All of the Wolfram-designed Skeletor variants depict him has having a skull face, but not a full skull head. In other words, his head (face excluded) has the same blue skin as the rest of his body. I had always assumed that his entire head was a skull, and that’s how he is is depicted in Danger At Castle Grayskull, illustrated by Alfredo Alcala:
This early sketch of the figure by David Wolfram (digitally colored long after it was drawn) shows a nearly finalized design. The bottom jaw on the skull costume is located a bit higher, but otherwise this is very close to how the action figure looked in production. Notice the scraggly hair on the drawing. That shows up on hand-painted prototypes, but on the production figure it was straight.
Regarding the figure’s hair, David (in the comments) had this to say:
The hair on BB was supposed to be a lot gnarlier, but we had to work with someone from the Barbie group, who couldn’t give me what I was looking for- they only did pretty.
Battle Blade Skeletor has some general elements in common with his predecessor, Disks of Doom Skeletor – also designed by Wolfram. Both have star shaped boots, recalling the feet of characters like Buzz-Off and Whiplash. Both have tall boots and a skull themed costume, but Disks of Doom Skeletor’s costume looks more “heavy industrial” (particularly around the torso):
Curiously, a similar design is present in the principle villain (illustrated version) in Phantasy Star III: Generations of Doom (thanks to Stradlemonkey for pointing this out). The game was released in 1990, the same year as Disks of Doom Skeletor. Disks of Doom Skeletor’s trademark was filed on November 16, 1989, so I would guess Mattel’s design came first.

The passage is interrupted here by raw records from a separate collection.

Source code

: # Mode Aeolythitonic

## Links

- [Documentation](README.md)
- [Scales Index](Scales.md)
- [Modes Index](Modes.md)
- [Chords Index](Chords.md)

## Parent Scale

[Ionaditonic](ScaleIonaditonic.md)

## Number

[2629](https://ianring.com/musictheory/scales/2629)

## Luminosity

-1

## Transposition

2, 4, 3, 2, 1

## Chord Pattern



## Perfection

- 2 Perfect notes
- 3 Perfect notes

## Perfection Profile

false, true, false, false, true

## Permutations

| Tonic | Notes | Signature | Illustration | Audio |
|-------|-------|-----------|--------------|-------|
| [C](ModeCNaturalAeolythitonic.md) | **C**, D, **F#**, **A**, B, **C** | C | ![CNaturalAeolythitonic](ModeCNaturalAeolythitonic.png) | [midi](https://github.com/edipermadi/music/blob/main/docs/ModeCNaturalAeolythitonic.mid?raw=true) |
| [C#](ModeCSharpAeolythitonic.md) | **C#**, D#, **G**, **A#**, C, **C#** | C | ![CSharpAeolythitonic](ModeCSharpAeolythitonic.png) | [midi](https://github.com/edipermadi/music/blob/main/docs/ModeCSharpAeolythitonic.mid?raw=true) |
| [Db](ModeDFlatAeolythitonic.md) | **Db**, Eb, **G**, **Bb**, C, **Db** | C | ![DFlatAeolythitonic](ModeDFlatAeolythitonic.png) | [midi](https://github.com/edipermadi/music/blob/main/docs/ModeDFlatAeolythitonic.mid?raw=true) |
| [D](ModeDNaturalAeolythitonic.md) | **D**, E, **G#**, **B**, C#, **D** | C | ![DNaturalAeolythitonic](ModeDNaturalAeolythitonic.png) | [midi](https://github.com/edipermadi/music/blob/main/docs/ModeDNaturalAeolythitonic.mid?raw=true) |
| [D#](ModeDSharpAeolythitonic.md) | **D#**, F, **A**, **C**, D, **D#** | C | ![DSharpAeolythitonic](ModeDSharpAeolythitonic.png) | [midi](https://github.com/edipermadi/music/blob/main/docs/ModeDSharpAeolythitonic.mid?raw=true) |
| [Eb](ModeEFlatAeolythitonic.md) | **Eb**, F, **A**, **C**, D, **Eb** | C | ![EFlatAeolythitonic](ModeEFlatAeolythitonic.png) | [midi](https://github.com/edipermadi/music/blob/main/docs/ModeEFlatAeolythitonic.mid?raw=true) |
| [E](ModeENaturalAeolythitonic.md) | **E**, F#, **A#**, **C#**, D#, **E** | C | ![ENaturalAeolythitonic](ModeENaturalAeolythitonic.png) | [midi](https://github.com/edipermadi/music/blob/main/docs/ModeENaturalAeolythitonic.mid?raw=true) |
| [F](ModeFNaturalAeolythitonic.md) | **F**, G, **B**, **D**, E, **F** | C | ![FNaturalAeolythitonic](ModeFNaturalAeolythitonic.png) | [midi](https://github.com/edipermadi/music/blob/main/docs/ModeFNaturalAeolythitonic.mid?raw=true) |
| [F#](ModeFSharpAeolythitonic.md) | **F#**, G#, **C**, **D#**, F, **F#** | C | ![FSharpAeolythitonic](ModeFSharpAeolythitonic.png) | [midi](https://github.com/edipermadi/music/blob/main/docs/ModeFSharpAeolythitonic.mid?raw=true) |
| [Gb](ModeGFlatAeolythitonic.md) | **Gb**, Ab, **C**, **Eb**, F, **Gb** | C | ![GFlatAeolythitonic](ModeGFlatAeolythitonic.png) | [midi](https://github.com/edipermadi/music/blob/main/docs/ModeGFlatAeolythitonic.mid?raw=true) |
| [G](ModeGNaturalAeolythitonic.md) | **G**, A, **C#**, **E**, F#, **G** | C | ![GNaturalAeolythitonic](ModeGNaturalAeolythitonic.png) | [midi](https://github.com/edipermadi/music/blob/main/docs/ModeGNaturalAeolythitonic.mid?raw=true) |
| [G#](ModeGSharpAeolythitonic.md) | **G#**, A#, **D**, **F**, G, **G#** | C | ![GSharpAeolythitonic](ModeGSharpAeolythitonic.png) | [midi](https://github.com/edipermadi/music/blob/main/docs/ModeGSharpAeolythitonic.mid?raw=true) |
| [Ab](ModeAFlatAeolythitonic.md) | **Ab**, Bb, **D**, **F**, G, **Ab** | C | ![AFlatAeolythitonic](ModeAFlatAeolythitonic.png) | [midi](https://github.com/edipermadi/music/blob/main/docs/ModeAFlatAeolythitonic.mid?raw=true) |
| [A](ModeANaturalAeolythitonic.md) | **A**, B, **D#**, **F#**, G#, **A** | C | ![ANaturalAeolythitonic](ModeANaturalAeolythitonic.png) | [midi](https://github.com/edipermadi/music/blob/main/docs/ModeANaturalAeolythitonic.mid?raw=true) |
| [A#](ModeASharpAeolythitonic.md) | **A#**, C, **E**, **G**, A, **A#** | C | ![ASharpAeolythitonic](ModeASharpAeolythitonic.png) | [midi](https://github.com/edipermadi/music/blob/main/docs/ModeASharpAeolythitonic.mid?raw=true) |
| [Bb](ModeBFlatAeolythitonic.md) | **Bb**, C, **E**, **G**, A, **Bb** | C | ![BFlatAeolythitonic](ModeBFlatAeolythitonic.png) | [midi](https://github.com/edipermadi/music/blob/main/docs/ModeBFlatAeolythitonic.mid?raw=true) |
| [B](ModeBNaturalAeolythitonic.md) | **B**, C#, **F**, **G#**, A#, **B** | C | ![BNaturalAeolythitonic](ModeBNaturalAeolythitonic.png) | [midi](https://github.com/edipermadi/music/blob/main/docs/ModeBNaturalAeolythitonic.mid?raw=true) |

We might also see some early iteration of the concept in the artwork below by Errol McCarthy. Errol says he just did illustrations for New Adventures of He-Man, and was never a designer of the characters. In the art below, we see the skull motif again in Skeletor’s costume. In this instance Skeletor has a fully-robotic body. Interestingly he also has hair – a trait he shares with Battle Blade Skeletor.

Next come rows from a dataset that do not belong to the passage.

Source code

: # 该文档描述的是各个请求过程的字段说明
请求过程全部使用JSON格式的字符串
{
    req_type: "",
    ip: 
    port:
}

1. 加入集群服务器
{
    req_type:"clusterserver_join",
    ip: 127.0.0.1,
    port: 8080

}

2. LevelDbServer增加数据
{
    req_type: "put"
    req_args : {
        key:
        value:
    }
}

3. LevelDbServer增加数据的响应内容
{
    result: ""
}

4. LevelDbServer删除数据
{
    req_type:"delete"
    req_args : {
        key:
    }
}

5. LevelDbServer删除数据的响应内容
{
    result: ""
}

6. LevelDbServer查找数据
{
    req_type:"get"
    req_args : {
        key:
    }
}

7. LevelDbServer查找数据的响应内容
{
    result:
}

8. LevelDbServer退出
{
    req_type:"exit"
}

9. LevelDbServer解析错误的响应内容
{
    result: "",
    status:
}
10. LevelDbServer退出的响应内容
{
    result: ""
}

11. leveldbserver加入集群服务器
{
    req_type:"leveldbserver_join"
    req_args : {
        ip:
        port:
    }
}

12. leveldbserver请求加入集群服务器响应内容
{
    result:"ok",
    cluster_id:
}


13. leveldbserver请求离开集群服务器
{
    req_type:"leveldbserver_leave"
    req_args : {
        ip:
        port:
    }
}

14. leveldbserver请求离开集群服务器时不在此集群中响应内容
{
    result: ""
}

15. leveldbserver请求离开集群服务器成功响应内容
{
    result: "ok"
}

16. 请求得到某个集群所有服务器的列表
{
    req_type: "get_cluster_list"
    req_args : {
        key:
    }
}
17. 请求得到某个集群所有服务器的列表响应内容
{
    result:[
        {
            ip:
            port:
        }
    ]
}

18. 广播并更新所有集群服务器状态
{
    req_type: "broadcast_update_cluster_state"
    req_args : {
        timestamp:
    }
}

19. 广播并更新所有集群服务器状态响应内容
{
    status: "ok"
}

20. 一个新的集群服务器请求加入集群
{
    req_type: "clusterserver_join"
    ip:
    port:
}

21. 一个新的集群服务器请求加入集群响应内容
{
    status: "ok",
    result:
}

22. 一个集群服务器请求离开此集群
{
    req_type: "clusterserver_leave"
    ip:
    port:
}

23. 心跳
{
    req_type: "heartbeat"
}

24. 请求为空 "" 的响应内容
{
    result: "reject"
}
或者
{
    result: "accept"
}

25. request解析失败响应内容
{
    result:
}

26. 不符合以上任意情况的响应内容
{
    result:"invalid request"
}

We get a look at a hand-painted final prototype version of the figure in the 1991 German He-Man magazine below. This version has crisper paint as well head articulation – the final figure has a static head. We also see an early version of Thunder Punch He-Man (the 1992 version). Both figures are quite a bit bulkier-looking than the 1989 versions of He-Man and Skeletor. I think Mattel was trying to capture a little of the chunkiness and heavily-muscled appearance of the original 1982 He-Man and Skeletor figures here.
Skeletor is described in the German magazine, roughly translated, like this:
The new ruler is now even more dangerous and ambitious. With his strong articulated right arm he smashes his new throwing machine in the direction of his opponents. His new haircut of real hair, his new shield and his new skull and crossbones make him undoubtedly the most beautiful among the Nordor.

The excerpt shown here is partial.